- Saved entries:

________________________________________

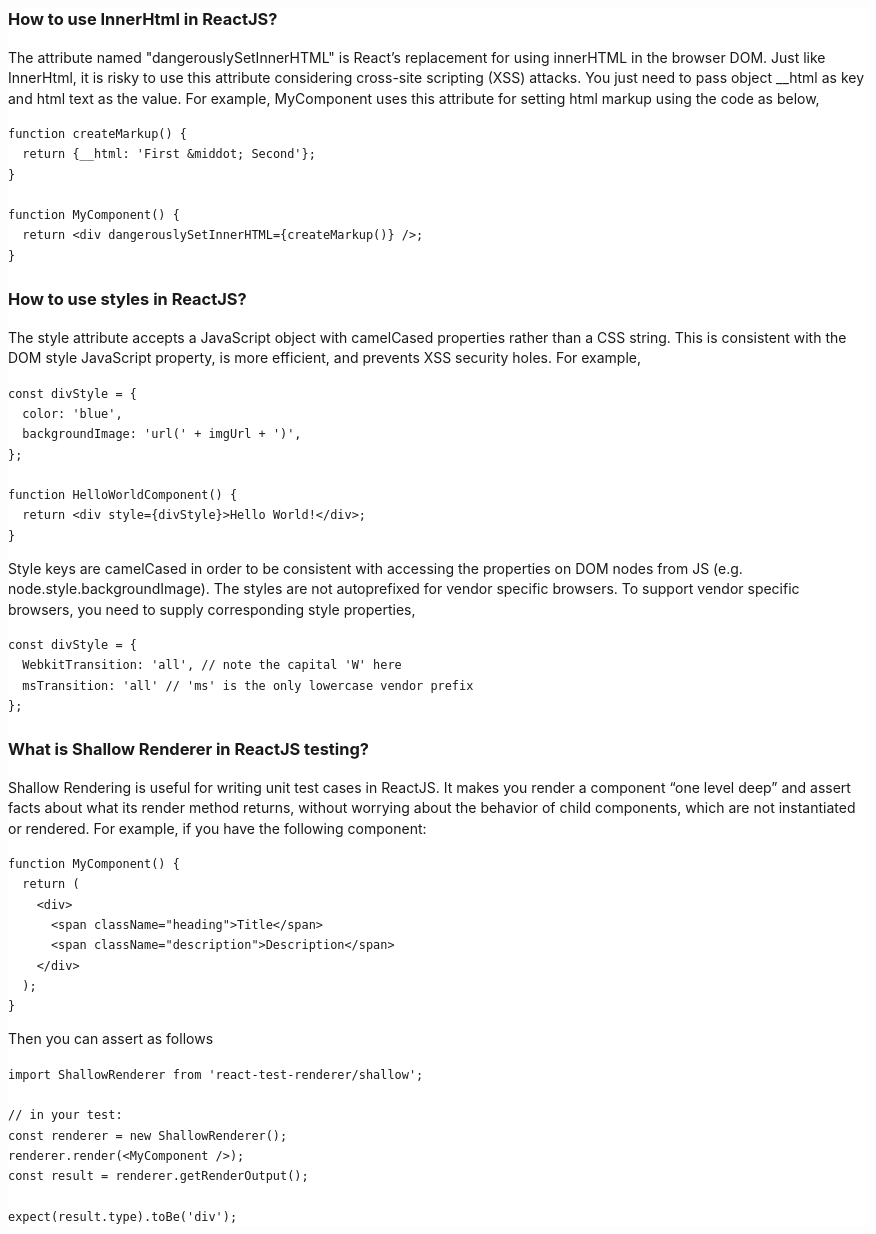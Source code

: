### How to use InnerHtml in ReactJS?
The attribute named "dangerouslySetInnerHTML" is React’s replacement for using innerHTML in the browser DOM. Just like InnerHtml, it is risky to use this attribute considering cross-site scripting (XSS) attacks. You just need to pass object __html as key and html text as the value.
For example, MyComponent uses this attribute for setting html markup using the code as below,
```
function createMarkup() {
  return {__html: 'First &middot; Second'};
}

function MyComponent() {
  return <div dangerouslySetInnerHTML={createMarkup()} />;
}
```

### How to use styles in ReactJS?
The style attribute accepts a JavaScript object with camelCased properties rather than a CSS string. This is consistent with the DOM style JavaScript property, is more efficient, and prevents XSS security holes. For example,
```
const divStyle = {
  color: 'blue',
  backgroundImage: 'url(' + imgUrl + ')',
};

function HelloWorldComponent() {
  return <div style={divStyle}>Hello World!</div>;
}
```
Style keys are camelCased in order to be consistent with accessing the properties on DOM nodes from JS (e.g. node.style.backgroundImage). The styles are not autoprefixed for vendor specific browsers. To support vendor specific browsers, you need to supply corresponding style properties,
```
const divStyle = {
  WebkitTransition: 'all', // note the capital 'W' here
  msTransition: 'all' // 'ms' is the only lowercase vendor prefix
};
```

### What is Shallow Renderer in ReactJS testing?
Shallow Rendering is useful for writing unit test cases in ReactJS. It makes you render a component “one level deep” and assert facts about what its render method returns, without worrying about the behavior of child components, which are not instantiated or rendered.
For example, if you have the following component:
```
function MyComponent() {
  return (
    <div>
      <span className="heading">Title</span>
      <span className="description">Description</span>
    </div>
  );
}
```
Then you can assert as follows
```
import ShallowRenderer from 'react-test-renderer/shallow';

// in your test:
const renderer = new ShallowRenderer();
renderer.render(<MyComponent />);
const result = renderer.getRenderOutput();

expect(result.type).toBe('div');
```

________________________________________

- WORK INSTRUCTION:
Tally the lines in the records above that hold the word "span", and give only that number.

- WRITTEN ANSWER:
2